I discussed at length the results at Human Varieties. I will simply add some more important comments here. A lot of problems must be highlighted. Although large positive g*h2 and modest negative g*c2 correlations were found, heterogeneity of effect sizes should be taken into account. Limitations of the method of correlated vectors are discussed as well.
But while we could more or less be confident that g*h2 (heritability) is non-trivially positive, and that we could be assert that g*e2 (non-shared environment) is strongly negative with a lot of confidence, we couldn’t be certain that g*c2 (shared environment) is the way it should be in the samples included in the present meta-analysis.
The EXCEL file can be accessed here. I computed the Pearson and Spearman correlations as well. As for the latter, those values are often meaningless because most test batteries comprise only a small number of subtests, rendering Spearman correlations too sensitive. Other statistics of interest are displayed as well. Studies in bold are those having more than 6 subtests. Studies that have been highlighted are those that met the inclusion criteria (minimum of 7 subtests and varied content-type test battery).
Initially, the meta-analysis comprises 36 studies (42 data points, or correlations), but finally the sample was reduced to 18 studies (19 data points) due to inclusion criteria. These were : subtest numbers by a minimum of 7, and a test battery more or less representative, that is, not over-represented by only one type of content. As for the latter, I have included even some batteries which in fact are not very representative, but at least more representative than some batteries in which only tests of verbal content were included in the battery. The obvious reason for not including them is that g tends to be more correlated with each other when using a highly varied content-type battery of tests. We need batteries that are representative of diverse aspects of intelligence. Regarding the minimum number of subtests, one would say this is arbitrary, but even Dolan & Hamaker (2001, p. 19) argued that 13 subtests are not large enough. And as I show below, even a subtest number as high as 9 could lead to a very ambiguous result. So, even 7 subtests is just way too low.
When constraining the meta-analysis to 18 studies, we see that the intially high variability in effect sizes for h2 has been greatly reduced while for c2 we still see that its correlation with g-loadings displays no clear pattern at all. Clearly, this could be explained by the higher reliability of h2 vector.
What accounted for the consistency of negative correlations in g*e2 is certainly the very high reliability, of about 0.90 and more. By way of comparison, h2 and especially c2 vector are not highly reliable. h2 had some negative and near zero correlations with each other, while c2 had a lot of negative and near zero correlations with each other. See Wechsler’s data. Of course, a negative or zero reliability coefficient does not exist and is not making any sense. As Dragt (2010, pp. 40-42) and Metzen (2012, pp. 45-48) suggested, we could simply ignore those values when applying the corrections for vector (un)reliability, along with g vector (un)reliability, g-loadings range restriction, deviation from perfect construct validity and eventually sampling error. Metzen (2012, pp. 45-51), Repko (2011, pp. 16-22) te Nijenhuis (2007, pp. 287-288) and Jensen (1998, pp. 380-383) explain the logic behind those corrections.

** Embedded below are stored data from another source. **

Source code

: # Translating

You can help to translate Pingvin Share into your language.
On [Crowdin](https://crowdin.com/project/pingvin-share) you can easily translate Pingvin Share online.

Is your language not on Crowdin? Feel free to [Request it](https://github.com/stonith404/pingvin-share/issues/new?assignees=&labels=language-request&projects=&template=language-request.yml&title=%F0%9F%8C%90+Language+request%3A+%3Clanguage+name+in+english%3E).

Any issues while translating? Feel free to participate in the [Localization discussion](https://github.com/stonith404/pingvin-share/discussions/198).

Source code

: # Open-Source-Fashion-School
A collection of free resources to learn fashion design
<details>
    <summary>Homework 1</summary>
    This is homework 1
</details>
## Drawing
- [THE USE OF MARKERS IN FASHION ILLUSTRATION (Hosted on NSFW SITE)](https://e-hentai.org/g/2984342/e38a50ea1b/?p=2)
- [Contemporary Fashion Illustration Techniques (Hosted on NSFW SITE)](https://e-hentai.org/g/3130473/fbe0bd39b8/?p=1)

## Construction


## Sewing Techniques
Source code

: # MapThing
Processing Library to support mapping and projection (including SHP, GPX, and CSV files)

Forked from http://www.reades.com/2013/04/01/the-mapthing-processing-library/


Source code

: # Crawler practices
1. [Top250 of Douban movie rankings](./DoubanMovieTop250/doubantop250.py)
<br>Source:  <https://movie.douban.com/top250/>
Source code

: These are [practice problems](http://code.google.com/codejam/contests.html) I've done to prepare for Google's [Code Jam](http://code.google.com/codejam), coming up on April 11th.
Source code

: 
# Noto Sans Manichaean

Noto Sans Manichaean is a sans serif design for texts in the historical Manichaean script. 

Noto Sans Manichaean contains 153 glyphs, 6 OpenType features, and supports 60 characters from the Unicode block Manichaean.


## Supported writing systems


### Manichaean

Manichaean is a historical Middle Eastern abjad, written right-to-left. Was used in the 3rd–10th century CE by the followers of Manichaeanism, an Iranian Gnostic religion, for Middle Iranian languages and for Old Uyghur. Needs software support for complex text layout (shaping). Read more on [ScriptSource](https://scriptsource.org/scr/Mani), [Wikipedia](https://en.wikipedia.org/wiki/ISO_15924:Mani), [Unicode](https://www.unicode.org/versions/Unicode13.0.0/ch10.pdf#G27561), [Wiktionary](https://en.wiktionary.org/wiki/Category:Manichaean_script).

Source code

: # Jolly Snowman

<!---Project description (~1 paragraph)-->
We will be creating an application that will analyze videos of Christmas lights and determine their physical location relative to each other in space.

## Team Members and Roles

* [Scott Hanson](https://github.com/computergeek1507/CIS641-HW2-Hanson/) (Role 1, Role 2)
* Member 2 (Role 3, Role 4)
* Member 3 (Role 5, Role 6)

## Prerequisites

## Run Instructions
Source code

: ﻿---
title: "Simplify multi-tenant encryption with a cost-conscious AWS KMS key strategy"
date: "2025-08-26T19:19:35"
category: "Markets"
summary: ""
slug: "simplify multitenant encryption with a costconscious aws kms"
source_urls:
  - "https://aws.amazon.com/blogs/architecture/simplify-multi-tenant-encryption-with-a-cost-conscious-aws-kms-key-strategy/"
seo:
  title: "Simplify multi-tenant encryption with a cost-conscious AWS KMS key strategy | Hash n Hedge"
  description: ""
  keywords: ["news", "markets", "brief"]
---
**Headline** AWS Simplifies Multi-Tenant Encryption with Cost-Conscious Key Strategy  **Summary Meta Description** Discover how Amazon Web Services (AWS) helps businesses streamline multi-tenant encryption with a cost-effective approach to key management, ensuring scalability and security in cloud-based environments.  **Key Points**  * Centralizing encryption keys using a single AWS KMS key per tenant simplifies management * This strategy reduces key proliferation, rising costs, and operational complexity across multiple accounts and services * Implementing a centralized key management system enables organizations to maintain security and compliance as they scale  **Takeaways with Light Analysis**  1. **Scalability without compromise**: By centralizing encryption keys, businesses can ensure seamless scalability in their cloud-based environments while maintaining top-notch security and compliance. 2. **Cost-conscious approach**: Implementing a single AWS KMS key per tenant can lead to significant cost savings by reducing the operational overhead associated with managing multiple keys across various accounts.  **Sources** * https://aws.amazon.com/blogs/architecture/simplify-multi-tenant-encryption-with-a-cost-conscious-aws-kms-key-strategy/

What has been found to be most problematic is that even when vector reliability of h2 or c2 is quite high (say, about 0.70 or 0.80) the correlation with g can be very different. We can illustrate this problem best by showing the outcome for the Dale (2010) and Olson (2013) studies, not included in the final meta-analytic correlation, due to inclusion criteria.
It is clear from the above that h2 and a2 values are very close, and yet their correlations with g-loadings markedly different. The most likely culprit is the small number of subtests that renders those correlations completely meaningless. Worse has yet to come. The Olson (2013) study shows h2 and a2 correlations with g in opposite directions; negative for the first, positive for the second. The most likely reason must come from Copy and Rapid Naming subtests since these subtests show disparate values in column h2 and a2. How could we resolve this issue ? Simply by increasing (even more) the vector reliability and/or by increasing the number of subtests so that a slight deviation in any values would not affect the observed correlation at all. Finally, increasing the sample sizes could also improve vector reliability. te Nijenhuis (2013, p. 3) showed for instance that g vector reliability increases when sample size increases. This observation could also apply for h2 and c2. Unfortunately, the studies who passed our inclusion criteria had samples comprised between 100 and 500. There was no large sample sizes to make such comparisons.
All this would assume however that h2 and c2 reliability shouldn’t be naturally low or modest. This question is legitimate since the reliability of g-loadings vector is quite large (te Nijenhuis et al., 2007, p. 287) at about 0.86 according to Jensen (1998, p. 383). So the question is why, despite having used Wechsler scales as well for estimating the reliability of h2 and c2, I arrived at a very low or modest value ? Perhaps it’s the way it should be : h2 and c2 had naturally low reliability and few things could be done to correct for this defect. If that is the case, as far as g*c2 is concerned, a Jensen effect on c2 should not be tested with MCV because the obtained outcome, whatever it looks like, would necessarily be meaningless.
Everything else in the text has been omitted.